Today we’ll have a guest post from COL Glenn of The Military Frequent Flyer, talking about the rise of identity theft amongst Active Duty and Veterans, and ways to protect yourself. This is especially germane given how often we use our SSN throughout the day. It also might be a first look at a service called Veteran’s Advantage, a service that I personally have not yet utilized but have begun to do some research on. It is a service designed to give Active Duty and Veterans discounts on a variety of brands from everyday shopping to travel, home & office, health & wellness, and jobs & business services. Check it out, and welcome COL!
Once or twice a year I talk to Scott Higgins, CEO of Veterans’ Advantage, and see what is new over there. I wrote about that recently, but this post is about something else that Scott is impassioned about – Identity Theft amongst veterans. He referenced articles that say that veterans are twice as likely to be victims of identity theft. This does not surprised me as in military life we must give our social security number for just about everything so we are trained to respond as if it is no big deal. And while it is no big deal to hand that information over to your personnel NCO, who has to follow some strict (Personal Identity Information)PII rules, it is quite another to hand out that info to every sales clerk who asks. The military has recognized this within our functions and taken some steps such as giving you a CAC card ID number rather than listing your SSN as in the past.

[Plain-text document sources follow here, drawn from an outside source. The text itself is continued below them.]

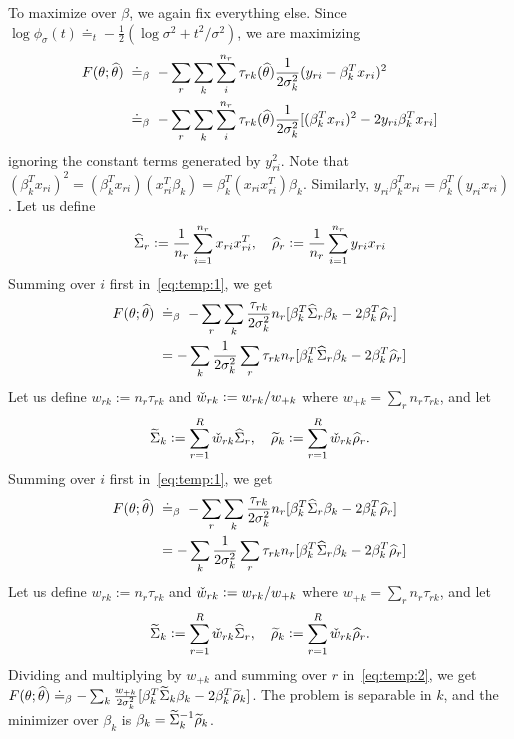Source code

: \documentclass[12pt]{article}
\begin{document}
\begin{appendices}
	To maximize over $\beta$, we again fix everything else. Since $\log \phi_\sigma(t) \doteq_t -\frac12 (\log \sigma^2 + t^2/\sigma^2) $, we are maximizing
\begin{align}
	    F(\theta;\widehat\theta)\; &\doteq_\beta\; -\sum_r \sum_k \sum_i^{n_r} 
	    \tau_{rk}(\widehat\theta) \frac1{2\sigma_k^2} (y_{ri} - \beta_k^T x_{ri})^2 \notag\\
	    &\doteq_\beta\; -\sum_r \sum_k \sum_i^{n_r} 
	    \tau_{rk}(\widehat\theta) \frac1{2\sigma_k^2} [(\beta_k^T x_{ri})^2 - 2y_{ri}\beta_k^T x_{ri}] \label{eq:temp:1}
	\end{align}
	ignoring the constant terms generated by $y_{ri}^2$. Note that $(\beta_k^T x_{ri})^2 = (\beta_k^T x_{ri})(x_{ri}^T \beta_k) = \beta_k^T (x_{ri}x_{ri}^T) \beta_k$. Similarly, $y_{ri}\beta_k^T x_{ri} = \beta_k^T(y_{ri} x_{ri})$. Let us define
	\begin{align}\label{eq:hat:def}
	    \widehat{\Sigma}_r := \frac1{n_r}\sum_{i=1}^{n_r} x_{ri} x_{ri}^T, \quad 
	    \widehat\rho_r :=  \frac1{n_r}\sum_{i=1}^{n_r} y_{ri} x_{ri}
	\end{align}
Summing over $i$ first in~\eqref{eq:temp:1}, we get
	\begin{align}
	     F(\theta;\widehat\theta)\; 
	    &\doteq_\beta\; -\sum_r \sum_k
	     \frac{\tau_{rk}}{2\sigma_k^2} n_r[ \beta_k^T \widehat{\Sigma}_r \beta_k - 2 \beta_k^T \widehat\rho_r] \notag \\
	    &=  - \sum_k \frac1{2\sigma_k^2}
	     \sum_r\tau_{rk} n_r[ \beta_k^T \widehat{\Sigma}_r \beta_k - 2 \beta_k^T \widehat\rho_r]
	     \label{eq:temp:2}
	\end{align}
	Let us define $w_{rk} :=  n_r \tau_{rk}$ and $\check w_{rk} := w_{rk}/w_{+k}$ where $w_{+k} = \sum_r n_r\tau_{rk}$, and let
	\begin{align}\label{eq:tilde:def}
	    \widetilde{\Sigma}_k := \sum_{r=1}^R \check w_{rk} \widehat{\Sigma}_r, \quad 
	    \widetilde{\rho}_k := \sum_{r=1}^R \check w_{rk}  \widehat\rho_r.
	\end{align}
Summing over $i$ first in~\eqref{eq:temp:1}, we get
	\begin{align}
	     F(\theta;\widehat\theta)\; 
	    &\doteq_\beta\; -\sum_r \sum_k
	     \frac{\tau_{rk}}{2\sigma_k^2} n_r[ \beta_k^T \widehat{\Sigma}_r \beta_k - 2 \beta_k^T \widehat\rho_r] \notag \\
	    &=  - \sum_k \frac1{2\sigma_k^2}
	     \sum_r\tau_{rk} n_r[ \beta_k^T \widehat{\Sigma}_r \beta_k - 2 \beta_k^T \widehat\rho_r]
	     \label{eq:temp:2}
	\end{align}
	Let us define $w_{rk} :=  n_r \tau_{rk}$ and $\check w_{rk} := w_{rk}/w_{+k}$ where $w_{+k} = \sum_r n_r\tau_{rk}$, and let
	\begin{align}\label{eq:tilde:def}
	    \widetilde{\Sigma}_k := \sum_{r=1}^R \check w_{rk} \widehat{\Sigma}_r, \quad 
	    \widetilde{\rho}_k := \sum_{r=1}^R \check w_{rk}  \widehat\rho_r.
	\end{align}
	Dividing and multiplying by $w_{+k}$ and summing over $r$ in~\eqref{eq:temp:2}, we get
	    $F(\theta;\widehat\theta)
	    \doteq_\beta -\sum_k \frac{w_{+k}}{2\sigma_k^2} [\beta_k^T \widetilde{\Sigma}_k \beta_k - 2 \beta_k^T \widetilde{\rho}_k]$.
	The problem is separable in $k$, and the minimizer over $\beta_k$ is $\beta_k = \widetilde{\Sigma}_k^{-1} \widetilde{\rho}_k$.
	

\end{appendices}
\end{document}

Here is a page from the Veterans Advantage site that explains their ID theft assistance service that is included with membership. I just want to highlight some of the key points from Scott:
1. Be safe: Do not hand out your PII unless you really need to. Outside of the military, ask the requestor if they really need your entire SSN, DD214, etc. Often they will say no or let you get by with just the last four.
2. Be smart: Don’t be fooled by “free” military discounts or free memberships. Often these sites are just gathering your data to sell to someone else.
3. Be suspicious: Do research on what kind of company you give your PII to. If you don’t know them well, check with the BBB to see if there are any complaints against them.
4. Data grabs are big business. Do business with companies that do not ask for excessive data and don’t ask for a copy of your military ID or other such steps that can exploit your PII.
Be careful out there and counsel those you supervise to do likewise. My nightmare used to be getting my wallet stolen and now that seems trivial compared with the horror stories I hear about victims of ID theft. If you have a Veterans’ Advantage membership, be sure to use their service that comes along with the membership to help you in case of ID theft.